Results 1 to 4 of 4

Thread: help with TGSI part 2(Marek ;) ), i know im annoying but im getting real close

  1. #1
    Join Date
    Jun 2009
    Posts
    1,095

    Default help with TGSI part 2(Marek ;) ), i know im annoying but im getting real close

    ok i advanced a big step in the shader code but i have a little doubt marek.

    my idct code is basically 3 matrixes muliplication, which at the end of the day is only sums and mult of floats values packed in a vec4(like sse __m128), so to reduce processing time i precomputed the all dct coefficients(i assumed that would be very expensive in the gpu since require a lot of div and cos) and loaded in 16 vec4 types, so np so far (this give me some nice speedup in the C-SSE version too btw). now in glsl i can load that data as 16 rgba data packs and call the same name in all the shaders, aka when i map those 16 rgba pacs as a texture i can keep them in the gpu memory for as long as i need(i've readed in a tutorial, i've done some code but i can't say for sure if the data is staying always in memory, in case im wrong XD ), so i figured that doing the same on tgsi i can save myself for a truckload of download to gpu memory and load the coeff data only once and use them as long as macroblocks keep coming from the video huffman parser, so the question is:

    1.) if i name the same const variable (uniform) in all the shader, the compiler assume that and keep using that texture as long as i need without look to ram again?
    2.) i should upload first a shader with all the coeff data and the process in a separate shader calling the same var names i used in the first shader that declared the coeff table?
    3.) i should use ARL(or MOV not sure what it means in tgsi compared to x85 asm) and load the data in the char matrix for that shader? btw how exactly work ARL?
    4.) im absoletely wrong and i should drop dead somewhere?

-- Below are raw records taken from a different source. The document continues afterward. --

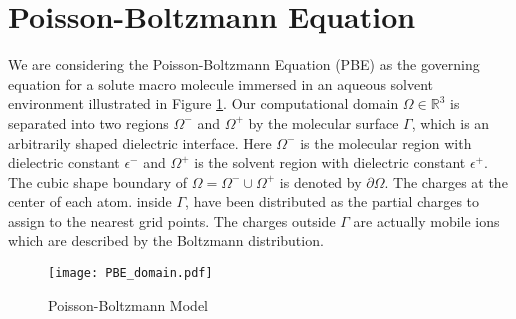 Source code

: \section{Poisson-Boltzmann Equation}
We are considering the Poisson-Boltzmann Equation (PBE) as the governing equation for a solute macro molecule immersed in an aqueous solvent environment illustrated in Figure \ref{fig_PBmodel}. Our computational domain $\Omega \in \mathbb{R}^3$ is separated into two regions $\Omega^-$ and $\Omega^+$ by the molecular surface $\Gamma$, which is an arbitrarily shaped dielectric interface. Here $\Omega^-$ is the molecular region with dielectric constant $\epsilon^-$ and $\Omega^+$ is the solvent region with dielectric constant $\epsilon^+$. The cubic shape boundary of $\Omega= \Omega^-\cup \Omega^+ $ is denoted by $\partial \Omega$. The charges at the center of each atom. inside $\Gamma$, have been distributed as the partial charges to assign to the nearest grid points. The charges outside $\Gamma$ are actually mobile ions which are described by the Boltzmann distribution. 

\begin{figure}[!ht]
\centering
	\texttt{[image: PBE\_domain.pdf]}
	\caption{Poisson-Boltzmann Model}
	\label{fig_PBmodel}
\end{figure}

XD

    btw this is correct?

    static const char shader1_asm[] =
    "FRAG\n"
    "DCL OUT[0], POSITION\n"
    "DCL OUT2[0], POSITION\n"
    "DCL TEMP[0]\n"
    "DCL CONST[0..3]\n"
    "0: DP4 TEMP[0].x, IN[0], CONST[0]\n"
    "1: DP4 TEMP[0].y, IN[0], CONST[1]\n"
    "2: DP4 TEMP[0].z, IN[0], CONST[2]\n"
    "3: DP4 TEMP[0].w, IN[0], CONST[3]\n"

    this is correct?
    "4: DP4 OUT2[0].x, OUT[0], CONST[0]\n"
    "5: DP4 OUT2[0].y, OUT[0], CONST[1]\n"
    "6: DP4 OUT2[0].z, OUT[0], CONST[2]\n"
    "7: DP4 OUT2[0].w, OUT[0], CONST[3]\n";

    i know it misses some variables and stuff, i just mean the way process the data first calling each component of out since DP4 says dst and not dst.x, etc and second if using out is valid

    thx a lot for your help and sorry for bother you this much XD

  2. #2
    Join Date
    Jun 2009
    Posts
    1,095

    Default

    ok i made a booboo writng the code plase replace mentally TEMP[] for OUT[], my bad

  3. #3
    Join Date
    Jun 2009
    Posts
    1,095

    Default

    and in the last example i missed to ask, since i need the result of the first 2 matrix multiplication to multiply it for third i can use OUT[] itself or i should MOV to create a copy of the result for OUT2[]?

    damn edit time lol

  4. #4
    Join Date
    Jan 2009
    Posts
    609

    Default

    I don't follow these forums often. Feel free to drop in on #dri-devel @ irc.freenode and ask there (the channel is dedicated to developers only).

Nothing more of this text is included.